For the listing below, print exactly the lines from the line with "components next time?" to the line with "programs for Charles", both included, and nothing beyond them.
----------------------------------------
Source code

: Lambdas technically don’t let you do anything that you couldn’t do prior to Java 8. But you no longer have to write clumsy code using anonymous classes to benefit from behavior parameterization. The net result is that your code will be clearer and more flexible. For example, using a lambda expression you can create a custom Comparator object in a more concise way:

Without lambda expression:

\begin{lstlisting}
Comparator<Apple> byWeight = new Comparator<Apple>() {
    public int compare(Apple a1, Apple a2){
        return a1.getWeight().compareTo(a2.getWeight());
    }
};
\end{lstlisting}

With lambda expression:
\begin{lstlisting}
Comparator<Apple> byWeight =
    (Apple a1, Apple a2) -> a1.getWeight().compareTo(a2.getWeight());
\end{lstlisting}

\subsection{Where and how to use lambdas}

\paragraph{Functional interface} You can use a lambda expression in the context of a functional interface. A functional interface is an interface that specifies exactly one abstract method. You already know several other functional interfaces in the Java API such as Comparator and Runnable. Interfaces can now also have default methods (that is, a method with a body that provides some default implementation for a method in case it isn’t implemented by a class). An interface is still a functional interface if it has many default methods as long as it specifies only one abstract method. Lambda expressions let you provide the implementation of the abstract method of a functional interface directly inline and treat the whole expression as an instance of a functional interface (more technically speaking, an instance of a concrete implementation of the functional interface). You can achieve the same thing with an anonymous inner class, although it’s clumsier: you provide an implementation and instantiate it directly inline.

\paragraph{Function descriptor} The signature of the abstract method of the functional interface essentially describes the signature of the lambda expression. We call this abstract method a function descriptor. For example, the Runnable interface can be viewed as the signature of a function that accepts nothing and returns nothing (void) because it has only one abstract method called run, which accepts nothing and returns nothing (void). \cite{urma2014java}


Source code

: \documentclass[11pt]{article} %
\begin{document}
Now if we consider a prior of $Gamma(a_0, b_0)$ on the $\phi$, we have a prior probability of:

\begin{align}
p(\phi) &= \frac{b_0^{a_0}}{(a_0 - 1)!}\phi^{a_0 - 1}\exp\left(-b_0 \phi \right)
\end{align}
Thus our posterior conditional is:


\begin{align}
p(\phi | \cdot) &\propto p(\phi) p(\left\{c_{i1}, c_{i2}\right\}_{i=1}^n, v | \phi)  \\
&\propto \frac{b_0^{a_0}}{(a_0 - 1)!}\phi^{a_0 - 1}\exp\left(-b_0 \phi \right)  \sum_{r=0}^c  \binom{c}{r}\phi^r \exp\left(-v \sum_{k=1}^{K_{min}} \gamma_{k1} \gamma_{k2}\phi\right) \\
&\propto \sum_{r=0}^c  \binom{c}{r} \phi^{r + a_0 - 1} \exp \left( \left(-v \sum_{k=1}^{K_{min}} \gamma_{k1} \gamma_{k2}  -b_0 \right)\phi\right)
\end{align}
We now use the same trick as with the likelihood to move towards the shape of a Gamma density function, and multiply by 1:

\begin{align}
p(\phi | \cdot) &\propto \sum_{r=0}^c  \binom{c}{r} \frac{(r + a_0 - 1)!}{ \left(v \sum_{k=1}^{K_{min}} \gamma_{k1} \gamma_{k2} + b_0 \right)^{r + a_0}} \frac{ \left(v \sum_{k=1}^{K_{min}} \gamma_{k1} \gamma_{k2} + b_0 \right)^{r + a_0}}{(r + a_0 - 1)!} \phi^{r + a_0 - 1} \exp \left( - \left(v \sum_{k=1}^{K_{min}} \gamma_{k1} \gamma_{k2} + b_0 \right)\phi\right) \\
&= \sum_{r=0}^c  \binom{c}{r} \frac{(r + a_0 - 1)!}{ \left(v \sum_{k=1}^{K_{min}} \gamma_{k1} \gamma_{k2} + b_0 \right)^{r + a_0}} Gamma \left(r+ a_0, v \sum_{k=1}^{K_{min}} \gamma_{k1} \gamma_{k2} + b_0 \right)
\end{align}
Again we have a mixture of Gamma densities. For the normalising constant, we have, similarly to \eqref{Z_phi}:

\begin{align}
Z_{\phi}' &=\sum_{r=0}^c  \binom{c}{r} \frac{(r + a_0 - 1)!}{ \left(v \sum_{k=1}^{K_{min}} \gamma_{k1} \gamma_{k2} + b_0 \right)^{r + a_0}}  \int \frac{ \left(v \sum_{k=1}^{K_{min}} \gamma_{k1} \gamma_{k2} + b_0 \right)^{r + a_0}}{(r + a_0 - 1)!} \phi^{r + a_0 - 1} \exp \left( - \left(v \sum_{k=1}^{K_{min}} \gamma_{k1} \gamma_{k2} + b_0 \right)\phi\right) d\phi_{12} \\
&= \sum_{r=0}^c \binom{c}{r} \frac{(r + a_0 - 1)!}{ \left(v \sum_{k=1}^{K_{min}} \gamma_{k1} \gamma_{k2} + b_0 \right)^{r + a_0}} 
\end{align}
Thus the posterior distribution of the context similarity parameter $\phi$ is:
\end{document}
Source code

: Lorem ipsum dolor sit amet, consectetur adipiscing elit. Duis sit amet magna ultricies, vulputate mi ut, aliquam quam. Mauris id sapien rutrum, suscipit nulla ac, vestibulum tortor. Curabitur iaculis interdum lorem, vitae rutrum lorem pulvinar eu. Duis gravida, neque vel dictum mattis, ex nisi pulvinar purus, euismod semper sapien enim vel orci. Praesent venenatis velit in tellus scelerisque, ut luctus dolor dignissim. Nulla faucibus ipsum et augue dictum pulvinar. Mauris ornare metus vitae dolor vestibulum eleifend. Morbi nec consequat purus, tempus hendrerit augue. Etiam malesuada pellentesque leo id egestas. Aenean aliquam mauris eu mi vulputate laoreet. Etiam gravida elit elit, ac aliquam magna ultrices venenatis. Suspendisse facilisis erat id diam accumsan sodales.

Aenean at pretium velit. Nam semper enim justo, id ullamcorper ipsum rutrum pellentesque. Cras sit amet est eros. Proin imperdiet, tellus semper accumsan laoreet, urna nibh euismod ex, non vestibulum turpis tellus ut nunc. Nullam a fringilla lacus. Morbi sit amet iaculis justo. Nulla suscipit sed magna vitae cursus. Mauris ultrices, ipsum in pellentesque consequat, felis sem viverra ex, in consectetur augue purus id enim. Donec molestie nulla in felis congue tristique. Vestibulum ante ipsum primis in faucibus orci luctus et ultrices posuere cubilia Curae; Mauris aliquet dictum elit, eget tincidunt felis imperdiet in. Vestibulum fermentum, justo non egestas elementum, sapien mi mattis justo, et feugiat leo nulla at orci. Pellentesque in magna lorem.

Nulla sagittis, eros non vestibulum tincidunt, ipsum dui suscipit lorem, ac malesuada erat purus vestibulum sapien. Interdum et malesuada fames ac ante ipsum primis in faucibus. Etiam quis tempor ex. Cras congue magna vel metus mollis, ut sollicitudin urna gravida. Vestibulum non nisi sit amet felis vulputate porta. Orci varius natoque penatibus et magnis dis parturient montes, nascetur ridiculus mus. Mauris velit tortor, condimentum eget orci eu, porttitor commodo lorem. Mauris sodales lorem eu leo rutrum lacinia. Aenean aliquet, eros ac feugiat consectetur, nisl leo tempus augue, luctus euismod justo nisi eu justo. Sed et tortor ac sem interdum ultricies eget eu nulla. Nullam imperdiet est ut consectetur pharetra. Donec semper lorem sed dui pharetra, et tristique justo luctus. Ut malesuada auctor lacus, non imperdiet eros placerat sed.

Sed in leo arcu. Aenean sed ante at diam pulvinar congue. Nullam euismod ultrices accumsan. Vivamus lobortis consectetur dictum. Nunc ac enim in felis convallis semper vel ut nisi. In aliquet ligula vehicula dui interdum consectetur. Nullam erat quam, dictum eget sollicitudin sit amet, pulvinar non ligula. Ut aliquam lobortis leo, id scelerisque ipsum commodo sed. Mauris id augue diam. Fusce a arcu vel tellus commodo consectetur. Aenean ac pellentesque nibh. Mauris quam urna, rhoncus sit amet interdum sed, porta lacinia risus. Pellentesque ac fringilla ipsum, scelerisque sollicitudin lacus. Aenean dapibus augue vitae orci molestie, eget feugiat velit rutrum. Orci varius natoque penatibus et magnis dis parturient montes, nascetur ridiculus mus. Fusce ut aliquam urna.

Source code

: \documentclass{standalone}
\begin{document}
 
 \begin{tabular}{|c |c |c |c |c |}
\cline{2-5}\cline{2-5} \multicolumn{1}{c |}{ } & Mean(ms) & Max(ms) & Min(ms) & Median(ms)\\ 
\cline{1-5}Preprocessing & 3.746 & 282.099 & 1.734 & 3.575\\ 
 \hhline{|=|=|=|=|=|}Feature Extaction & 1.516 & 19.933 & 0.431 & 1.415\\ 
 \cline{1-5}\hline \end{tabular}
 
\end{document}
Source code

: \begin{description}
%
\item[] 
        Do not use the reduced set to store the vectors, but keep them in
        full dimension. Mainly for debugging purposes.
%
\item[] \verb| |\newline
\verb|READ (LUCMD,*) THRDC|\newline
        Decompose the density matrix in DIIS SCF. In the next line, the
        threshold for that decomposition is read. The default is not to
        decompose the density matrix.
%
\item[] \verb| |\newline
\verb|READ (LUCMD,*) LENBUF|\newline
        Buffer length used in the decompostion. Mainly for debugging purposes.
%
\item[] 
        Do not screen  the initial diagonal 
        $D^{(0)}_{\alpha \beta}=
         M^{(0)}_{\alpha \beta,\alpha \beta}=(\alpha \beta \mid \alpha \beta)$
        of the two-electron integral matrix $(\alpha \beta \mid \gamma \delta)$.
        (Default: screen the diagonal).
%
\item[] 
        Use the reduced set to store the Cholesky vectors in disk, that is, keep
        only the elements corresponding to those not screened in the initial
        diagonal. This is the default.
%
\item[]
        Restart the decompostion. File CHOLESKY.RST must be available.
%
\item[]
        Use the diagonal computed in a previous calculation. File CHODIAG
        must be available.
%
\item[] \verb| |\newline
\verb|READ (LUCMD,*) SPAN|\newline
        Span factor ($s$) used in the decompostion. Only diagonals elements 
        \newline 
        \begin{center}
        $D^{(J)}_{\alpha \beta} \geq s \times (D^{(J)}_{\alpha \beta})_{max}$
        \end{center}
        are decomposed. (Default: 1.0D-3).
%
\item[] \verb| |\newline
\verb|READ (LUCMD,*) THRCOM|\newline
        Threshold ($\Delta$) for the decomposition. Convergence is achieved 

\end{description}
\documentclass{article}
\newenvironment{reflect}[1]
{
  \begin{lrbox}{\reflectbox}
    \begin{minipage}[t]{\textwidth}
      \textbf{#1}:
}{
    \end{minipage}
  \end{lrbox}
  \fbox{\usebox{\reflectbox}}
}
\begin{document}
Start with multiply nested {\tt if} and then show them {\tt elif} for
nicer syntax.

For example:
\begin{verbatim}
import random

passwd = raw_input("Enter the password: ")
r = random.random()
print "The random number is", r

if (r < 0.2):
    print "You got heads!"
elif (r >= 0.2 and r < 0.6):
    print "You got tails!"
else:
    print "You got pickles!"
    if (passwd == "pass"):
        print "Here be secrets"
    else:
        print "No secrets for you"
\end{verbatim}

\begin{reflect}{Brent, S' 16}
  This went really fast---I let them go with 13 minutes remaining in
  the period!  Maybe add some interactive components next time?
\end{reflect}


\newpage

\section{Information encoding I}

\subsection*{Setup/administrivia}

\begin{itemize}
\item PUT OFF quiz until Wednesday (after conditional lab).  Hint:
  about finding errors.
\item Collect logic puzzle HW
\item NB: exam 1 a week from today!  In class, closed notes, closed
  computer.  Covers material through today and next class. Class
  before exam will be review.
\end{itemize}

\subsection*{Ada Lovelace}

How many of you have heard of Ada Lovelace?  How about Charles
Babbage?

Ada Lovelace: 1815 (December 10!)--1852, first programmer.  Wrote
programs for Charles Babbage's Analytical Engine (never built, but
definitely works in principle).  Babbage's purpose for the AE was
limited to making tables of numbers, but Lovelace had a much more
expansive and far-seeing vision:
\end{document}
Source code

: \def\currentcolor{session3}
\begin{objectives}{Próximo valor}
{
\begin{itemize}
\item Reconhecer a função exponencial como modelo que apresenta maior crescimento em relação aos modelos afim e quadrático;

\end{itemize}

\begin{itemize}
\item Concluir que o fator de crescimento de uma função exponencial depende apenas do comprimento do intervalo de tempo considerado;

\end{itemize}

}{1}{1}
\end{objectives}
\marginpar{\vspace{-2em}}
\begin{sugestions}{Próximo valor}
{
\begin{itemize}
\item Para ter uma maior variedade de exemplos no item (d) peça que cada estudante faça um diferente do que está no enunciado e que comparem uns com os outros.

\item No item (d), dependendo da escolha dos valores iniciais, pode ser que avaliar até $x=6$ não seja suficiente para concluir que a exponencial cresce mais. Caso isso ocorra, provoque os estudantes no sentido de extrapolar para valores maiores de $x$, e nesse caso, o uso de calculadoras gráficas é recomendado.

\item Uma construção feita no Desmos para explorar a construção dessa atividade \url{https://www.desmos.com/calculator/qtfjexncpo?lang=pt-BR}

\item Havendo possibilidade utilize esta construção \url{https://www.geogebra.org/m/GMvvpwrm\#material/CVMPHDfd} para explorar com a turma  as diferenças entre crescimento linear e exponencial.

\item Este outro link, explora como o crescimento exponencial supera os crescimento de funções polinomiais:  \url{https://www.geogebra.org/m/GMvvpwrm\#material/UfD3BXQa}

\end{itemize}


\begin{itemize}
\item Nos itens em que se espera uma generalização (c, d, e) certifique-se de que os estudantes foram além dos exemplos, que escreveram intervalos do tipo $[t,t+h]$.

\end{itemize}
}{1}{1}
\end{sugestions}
----------------------------------------
• **Your solution**:
  the period!  Maybe add some interactive components next time?
\end{reflect}


\newpage

\section{Information encoding I}

\subsection*{Setup/administrivia}

\begin{itemize}
\item PUT OFF quiz until Wednesday (after conditional lab).  Hint:
  about finding errors.
\item Collect logic puzzle HW
\item NB: exam 1 a week from today!  In class, closed notes, closed
  computer.  Covers material through today and next class. Class
  before exam will be review.
\end{itemize}

\subsection*{Ada Lovelace}

How many of you have heard of Ada Lovelace?  How about Charles
Babbage?

Ada Lovelace: 1815 (December 10!)--1852, first programmer.  Wrote
programs for Charles Babbage's Analytical Engine (never built, but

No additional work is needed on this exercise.